● TASK DATA:
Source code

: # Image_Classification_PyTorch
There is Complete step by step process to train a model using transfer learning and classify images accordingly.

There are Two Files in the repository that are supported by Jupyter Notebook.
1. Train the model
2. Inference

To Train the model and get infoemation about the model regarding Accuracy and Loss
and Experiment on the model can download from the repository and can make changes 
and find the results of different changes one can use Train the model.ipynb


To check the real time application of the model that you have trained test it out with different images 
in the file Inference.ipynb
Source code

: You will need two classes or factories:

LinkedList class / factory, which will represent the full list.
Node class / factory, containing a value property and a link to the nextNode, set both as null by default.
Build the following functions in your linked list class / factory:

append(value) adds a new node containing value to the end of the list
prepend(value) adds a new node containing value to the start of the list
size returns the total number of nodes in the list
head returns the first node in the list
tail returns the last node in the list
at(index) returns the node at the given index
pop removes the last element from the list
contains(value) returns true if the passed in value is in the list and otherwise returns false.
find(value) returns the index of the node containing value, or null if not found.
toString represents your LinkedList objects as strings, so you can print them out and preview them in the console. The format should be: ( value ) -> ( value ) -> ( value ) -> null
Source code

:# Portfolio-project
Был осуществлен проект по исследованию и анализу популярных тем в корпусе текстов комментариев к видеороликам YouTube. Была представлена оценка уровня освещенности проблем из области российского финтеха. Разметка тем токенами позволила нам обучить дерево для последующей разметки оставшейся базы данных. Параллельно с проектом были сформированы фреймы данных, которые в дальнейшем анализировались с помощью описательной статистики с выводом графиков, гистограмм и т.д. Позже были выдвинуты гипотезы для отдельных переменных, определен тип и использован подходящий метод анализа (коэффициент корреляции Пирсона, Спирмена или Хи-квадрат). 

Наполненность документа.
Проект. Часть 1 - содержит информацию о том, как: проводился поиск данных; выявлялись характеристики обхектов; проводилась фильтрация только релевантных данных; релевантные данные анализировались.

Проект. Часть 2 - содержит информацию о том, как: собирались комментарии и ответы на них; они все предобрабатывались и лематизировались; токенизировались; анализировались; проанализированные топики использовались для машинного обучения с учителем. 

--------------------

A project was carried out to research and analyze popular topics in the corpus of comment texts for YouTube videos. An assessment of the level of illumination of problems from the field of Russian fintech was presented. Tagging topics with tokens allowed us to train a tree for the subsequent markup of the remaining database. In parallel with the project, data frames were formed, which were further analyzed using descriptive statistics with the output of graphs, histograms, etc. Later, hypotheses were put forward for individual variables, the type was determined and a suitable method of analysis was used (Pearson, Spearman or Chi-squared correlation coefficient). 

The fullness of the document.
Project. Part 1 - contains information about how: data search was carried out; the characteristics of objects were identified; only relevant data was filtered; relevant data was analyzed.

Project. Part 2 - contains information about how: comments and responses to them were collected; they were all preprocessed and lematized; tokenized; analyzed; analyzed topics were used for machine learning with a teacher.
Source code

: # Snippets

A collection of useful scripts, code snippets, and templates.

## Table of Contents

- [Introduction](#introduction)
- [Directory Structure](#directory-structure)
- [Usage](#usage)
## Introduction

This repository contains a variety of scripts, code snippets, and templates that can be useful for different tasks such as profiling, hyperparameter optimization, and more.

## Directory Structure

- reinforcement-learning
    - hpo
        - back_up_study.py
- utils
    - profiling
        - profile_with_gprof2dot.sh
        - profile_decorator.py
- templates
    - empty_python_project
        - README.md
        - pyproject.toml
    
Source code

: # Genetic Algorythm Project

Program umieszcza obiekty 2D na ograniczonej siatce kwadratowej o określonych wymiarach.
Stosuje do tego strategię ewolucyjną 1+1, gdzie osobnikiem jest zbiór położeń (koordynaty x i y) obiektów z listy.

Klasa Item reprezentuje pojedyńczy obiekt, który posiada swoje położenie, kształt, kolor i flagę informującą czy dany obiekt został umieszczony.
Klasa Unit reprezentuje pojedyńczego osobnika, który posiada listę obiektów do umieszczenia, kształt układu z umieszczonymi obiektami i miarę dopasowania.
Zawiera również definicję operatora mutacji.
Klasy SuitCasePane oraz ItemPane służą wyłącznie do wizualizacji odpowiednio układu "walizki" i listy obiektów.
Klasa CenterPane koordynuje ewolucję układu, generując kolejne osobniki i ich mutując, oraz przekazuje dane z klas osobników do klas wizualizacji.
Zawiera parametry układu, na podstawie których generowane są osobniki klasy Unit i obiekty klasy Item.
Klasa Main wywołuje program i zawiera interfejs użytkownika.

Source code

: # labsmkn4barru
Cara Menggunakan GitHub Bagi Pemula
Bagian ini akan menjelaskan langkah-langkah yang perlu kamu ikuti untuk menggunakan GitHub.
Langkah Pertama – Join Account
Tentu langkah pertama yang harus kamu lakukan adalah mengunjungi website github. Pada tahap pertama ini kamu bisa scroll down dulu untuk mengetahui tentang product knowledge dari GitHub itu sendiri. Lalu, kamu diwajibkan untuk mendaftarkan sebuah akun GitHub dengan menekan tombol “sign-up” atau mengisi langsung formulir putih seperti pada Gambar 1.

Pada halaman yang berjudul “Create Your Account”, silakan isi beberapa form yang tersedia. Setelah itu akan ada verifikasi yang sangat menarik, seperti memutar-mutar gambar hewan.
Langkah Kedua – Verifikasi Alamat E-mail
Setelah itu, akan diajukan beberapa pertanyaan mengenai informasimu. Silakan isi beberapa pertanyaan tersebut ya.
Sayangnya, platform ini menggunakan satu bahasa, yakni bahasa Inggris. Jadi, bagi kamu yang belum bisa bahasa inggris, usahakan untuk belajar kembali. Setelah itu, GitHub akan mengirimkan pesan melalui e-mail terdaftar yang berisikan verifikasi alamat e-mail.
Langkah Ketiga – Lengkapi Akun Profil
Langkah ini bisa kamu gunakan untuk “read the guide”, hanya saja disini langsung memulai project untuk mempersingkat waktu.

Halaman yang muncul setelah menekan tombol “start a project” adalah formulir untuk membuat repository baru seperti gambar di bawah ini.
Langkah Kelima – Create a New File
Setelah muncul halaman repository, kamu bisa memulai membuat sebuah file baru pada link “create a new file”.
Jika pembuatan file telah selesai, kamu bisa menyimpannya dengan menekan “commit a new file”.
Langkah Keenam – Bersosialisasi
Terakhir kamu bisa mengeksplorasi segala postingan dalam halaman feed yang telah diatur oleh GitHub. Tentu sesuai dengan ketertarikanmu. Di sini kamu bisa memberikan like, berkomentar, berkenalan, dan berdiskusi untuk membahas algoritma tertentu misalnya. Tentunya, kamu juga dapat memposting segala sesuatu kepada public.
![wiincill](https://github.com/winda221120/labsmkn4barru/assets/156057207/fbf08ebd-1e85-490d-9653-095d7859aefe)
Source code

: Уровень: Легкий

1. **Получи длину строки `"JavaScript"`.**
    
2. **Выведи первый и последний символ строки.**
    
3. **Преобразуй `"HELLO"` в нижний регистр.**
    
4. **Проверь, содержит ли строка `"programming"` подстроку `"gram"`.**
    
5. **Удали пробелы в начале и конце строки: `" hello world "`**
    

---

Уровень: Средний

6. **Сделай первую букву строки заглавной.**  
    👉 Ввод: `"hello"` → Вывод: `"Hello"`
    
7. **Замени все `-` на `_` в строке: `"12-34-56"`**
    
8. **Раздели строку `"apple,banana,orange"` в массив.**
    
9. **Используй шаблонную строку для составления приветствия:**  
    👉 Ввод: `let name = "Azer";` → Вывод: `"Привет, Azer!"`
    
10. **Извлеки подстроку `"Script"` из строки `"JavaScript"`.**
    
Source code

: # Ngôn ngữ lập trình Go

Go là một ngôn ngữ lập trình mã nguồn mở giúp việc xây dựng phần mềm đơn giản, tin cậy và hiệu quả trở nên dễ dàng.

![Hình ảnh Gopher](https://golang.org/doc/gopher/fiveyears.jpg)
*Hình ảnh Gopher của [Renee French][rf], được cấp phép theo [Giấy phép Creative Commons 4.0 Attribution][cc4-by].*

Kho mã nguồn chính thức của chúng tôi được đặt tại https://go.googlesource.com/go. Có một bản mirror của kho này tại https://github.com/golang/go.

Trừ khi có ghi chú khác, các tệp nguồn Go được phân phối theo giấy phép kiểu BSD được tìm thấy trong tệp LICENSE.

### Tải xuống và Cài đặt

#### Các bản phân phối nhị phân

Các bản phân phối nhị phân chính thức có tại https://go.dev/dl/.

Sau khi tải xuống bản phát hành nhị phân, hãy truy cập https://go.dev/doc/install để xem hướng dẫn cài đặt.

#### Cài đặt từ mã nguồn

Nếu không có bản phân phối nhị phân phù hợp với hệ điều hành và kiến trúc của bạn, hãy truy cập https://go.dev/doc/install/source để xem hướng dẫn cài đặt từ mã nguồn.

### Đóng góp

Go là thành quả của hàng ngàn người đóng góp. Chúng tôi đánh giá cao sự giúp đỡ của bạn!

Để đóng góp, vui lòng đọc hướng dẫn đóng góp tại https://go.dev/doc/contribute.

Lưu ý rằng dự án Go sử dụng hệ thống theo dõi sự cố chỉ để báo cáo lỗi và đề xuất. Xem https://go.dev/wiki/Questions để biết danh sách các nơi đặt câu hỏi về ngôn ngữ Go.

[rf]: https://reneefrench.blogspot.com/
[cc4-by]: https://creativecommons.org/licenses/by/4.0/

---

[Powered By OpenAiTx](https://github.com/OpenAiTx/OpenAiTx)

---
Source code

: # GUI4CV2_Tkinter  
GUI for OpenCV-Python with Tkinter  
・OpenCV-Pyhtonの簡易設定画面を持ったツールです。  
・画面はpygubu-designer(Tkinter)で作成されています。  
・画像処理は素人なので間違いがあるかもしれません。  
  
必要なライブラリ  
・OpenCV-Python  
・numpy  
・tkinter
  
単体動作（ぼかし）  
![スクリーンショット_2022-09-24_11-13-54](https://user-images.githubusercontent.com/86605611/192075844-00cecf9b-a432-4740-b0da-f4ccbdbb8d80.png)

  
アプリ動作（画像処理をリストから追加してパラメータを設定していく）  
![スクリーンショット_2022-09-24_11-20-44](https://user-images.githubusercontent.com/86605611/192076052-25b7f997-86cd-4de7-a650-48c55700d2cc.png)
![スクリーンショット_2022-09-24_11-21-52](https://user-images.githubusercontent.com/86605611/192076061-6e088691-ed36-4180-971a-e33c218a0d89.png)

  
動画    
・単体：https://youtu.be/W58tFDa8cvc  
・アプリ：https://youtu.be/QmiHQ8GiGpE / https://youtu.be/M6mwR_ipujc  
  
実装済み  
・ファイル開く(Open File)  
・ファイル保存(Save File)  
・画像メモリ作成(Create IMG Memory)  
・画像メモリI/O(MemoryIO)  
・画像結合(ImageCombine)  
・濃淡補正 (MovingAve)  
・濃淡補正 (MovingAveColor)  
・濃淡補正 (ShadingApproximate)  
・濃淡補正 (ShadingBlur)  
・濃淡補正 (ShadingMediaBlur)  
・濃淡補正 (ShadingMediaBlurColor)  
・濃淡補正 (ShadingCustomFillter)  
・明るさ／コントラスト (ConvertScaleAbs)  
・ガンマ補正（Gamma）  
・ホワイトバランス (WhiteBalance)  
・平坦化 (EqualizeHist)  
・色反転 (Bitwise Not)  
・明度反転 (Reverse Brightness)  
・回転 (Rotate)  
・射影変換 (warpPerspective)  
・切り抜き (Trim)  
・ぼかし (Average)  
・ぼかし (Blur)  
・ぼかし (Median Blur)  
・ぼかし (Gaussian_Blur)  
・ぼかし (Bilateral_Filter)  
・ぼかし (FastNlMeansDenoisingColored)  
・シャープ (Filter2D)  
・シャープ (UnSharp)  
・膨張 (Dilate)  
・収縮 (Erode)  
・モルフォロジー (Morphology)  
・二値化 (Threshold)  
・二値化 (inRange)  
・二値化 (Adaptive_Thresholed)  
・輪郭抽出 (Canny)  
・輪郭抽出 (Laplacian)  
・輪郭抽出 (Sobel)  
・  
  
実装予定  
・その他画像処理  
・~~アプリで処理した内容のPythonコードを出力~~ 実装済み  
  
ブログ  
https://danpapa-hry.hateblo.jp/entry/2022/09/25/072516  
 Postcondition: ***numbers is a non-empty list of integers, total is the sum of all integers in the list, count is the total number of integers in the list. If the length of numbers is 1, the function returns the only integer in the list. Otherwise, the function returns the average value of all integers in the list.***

● WHAT IS NEEDED: Considering the records above, count the lines where the string "containing" occurs and return that number alone.

● YOUR RESPONSE: 4